Looks like I'm taking the long way out now.


riese said...

the same thing happens to me. but i haven't gotten a bee sting in ages. once i got three in one summer. one of them: i sat on a bee on the schoolbus. 4th grade. it sucked.


Haha, I thought you meant WASP, as in White Anglo-Saxon Protestant.

I stepped barefoot on a bee once. It was tres lame.

Eric said...

I get wasps under my deck all the time. I let them bee (hahahaioasdfoijasdoifjaodfjaodfi) for the time being.

One day they stung Niki.


I didn't even have spray. I just went out with a nozzle hose and drowned them out of the sky. It was a valant time.

Don't sting my dogs.

Think I posted about that, can't recall.

team gingerbread said...

riese - I've been avoiding potential confrontations for awhile now but eventually my luck will run out. Stinging creatures seem to love me...

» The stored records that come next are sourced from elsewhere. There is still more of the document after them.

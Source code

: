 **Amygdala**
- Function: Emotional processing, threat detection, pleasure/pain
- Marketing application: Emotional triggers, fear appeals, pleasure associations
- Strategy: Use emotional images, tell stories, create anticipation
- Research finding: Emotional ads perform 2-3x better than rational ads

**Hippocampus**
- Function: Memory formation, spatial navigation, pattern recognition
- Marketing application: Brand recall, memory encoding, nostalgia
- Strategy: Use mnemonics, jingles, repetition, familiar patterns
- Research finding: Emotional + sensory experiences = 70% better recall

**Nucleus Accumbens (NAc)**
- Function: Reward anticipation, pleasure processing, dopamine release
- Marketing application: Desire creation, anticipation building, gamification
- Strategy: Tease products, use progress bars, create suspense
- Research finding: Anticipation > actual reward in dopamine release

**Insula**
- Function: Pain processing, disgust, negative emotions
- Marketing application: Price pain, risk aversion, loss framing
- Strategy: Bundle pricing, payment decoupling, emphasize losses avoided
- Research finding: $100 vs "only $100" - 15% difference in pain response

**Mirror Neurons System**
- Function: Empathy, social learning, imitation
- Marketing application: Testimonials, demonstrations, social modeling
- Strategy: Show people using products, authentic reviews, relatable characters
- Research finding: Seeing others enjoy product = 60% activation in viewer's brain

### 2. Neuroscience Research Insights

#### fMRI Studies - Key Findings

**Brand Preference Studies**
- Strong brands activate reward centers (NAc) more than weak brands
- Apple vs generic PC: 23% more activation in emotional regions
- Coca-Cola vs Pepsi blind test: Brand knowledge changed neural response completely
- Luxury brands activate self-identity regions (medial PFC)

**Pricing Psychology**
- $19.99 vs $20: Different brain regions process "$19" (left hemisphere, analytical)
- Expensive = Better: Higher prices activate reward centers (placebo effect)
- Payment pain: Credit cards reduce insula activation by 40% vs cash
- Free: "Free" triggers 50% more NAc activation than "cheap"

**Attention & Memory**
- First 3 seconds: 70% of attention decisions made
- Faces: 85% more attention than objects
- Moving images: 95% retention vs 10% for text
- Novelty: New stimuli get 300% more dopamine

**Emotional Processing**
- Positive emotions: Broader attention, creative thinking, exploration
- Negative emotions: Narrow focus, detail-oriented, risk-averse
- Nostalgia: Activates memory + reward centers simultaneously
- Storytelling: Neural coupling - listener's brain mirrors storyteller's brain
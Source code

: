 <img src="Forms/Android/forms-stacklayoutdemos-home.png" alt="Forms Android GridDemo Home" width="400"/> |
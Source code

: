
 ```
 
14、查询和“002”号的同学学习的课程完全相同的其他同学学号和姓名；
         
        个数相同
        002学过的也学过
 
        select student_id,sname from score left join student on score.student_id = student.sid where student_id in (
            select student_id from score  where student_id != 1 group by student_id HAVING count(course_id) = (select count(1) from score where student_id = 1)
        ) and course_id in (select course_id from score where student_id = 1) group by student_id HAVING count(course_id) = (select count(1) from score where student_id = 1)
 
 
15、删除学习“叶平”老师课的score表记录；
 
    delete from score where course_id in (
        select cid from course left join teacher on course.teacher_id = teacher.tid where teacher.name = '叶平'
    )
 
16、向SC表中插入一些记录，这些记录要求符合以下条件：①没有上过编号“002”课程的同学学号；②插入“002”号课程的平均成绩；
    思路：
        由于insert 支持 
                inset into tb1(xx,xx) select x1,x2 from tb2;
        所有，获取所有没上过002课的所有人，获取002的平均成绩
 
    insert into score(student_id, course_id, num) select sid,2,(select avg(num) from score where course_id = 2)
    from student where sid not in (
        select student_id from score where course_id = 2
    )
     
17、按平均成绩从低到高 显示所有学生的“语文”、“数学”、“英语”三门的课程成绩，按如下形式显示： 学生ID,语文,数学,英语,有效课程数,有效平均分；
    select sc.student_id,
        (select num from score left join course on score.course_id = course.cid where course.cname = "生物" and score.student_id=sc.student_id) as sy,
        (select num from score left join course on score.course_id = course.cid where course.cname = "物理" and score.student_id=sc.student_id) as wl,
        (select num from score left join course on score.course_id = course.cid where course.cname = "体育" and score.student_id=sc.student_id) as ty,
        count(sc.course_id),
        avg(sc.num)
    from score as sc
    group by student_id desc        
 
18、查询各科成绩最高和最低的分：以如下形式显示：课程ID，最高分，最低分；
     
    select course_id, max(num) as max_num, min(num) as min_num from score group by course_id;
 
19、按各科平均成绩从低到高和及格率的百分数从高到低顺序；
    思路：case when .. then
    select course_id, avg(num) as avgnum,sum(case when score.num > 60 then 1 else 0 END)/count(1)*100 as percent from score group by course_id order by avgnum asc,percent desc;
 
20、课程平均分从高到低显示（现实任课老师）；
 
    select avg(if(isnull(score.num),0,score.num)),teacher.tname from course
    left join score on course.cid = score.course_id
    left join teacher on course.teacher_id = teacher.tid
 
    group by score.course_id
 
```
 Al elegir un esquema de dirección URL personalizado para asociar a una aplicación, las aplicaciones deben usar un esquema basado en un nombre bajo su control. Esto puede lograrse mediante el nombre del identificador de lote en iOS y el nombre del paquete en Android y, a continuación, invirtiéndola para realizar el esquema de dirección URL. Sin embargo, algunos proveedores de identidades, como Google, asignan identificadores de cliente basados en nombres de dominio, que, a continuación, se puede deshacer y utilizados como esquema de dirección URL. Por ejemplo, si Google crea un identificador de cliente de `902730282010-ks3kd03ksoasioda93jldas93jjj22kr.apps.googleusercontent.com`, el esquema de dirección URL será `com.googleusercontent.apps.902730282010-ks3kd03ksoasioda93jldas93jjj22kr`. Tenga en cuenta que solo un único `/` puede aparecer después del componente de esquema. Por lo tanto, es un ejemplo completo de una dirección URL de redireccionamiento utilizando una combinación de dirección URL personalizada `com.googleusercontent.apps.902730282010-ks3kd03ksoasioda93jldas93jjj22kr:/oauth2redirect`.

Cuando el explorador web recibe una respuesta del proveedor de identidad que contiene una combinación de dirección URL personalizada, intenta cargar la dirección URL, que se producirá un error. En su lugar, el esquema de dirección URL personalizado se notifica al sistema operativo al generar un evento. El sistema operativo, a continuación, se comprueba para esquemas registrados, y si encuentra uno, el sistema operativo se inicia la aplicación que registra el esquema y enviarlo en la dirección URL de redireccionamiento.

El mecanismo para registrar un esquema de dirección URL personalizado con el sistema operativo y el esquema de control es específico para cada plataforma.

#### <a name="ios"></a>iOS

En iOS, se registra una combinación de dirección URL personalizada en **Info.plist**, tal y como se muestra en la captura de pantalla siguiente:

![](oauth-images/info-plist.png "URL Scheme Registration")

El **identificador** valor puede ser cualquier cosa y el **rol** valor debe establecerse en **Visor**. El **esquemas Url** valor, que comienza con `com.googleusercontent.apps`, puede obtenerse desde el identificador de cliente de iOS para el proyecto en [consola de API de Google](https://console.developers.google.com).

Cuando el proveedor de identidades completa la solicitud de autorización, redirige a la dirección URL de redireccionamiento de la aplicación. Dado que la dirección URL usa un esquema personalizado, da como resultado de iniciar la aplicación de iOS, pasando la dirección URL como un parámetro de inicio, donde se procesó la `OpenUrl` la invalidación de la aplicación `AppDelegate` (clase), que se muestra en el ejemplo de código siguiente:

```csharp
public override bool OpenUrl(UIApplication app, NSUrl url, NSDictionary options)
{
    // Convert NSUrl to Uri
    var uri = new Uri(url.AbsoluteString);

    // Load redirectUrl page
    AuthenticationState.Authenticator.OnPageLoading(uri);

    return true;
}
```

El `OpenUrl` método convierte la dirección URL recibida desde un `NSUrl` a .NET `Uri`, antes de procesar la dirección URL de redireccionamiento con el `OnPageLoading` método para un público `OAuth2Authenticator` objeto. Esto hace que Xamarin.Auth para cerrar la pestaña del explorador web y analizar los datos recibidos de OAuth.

missanthrope - a gaggle of WASPs would have been much more comical, though I would have been concerned that they were lost if they were congregating outside my apartment what with the recent rash of drunk hobos at 2 pm

eric - lol, I can just picture it, though in my mind you're wearing a beekeepers outfit

Eric said...

really? cause as horribly mascualine and macho as it sounds, I was shirtless in shorts and barefoot

I heard the yip from niki and just tore out of whatever/wherever.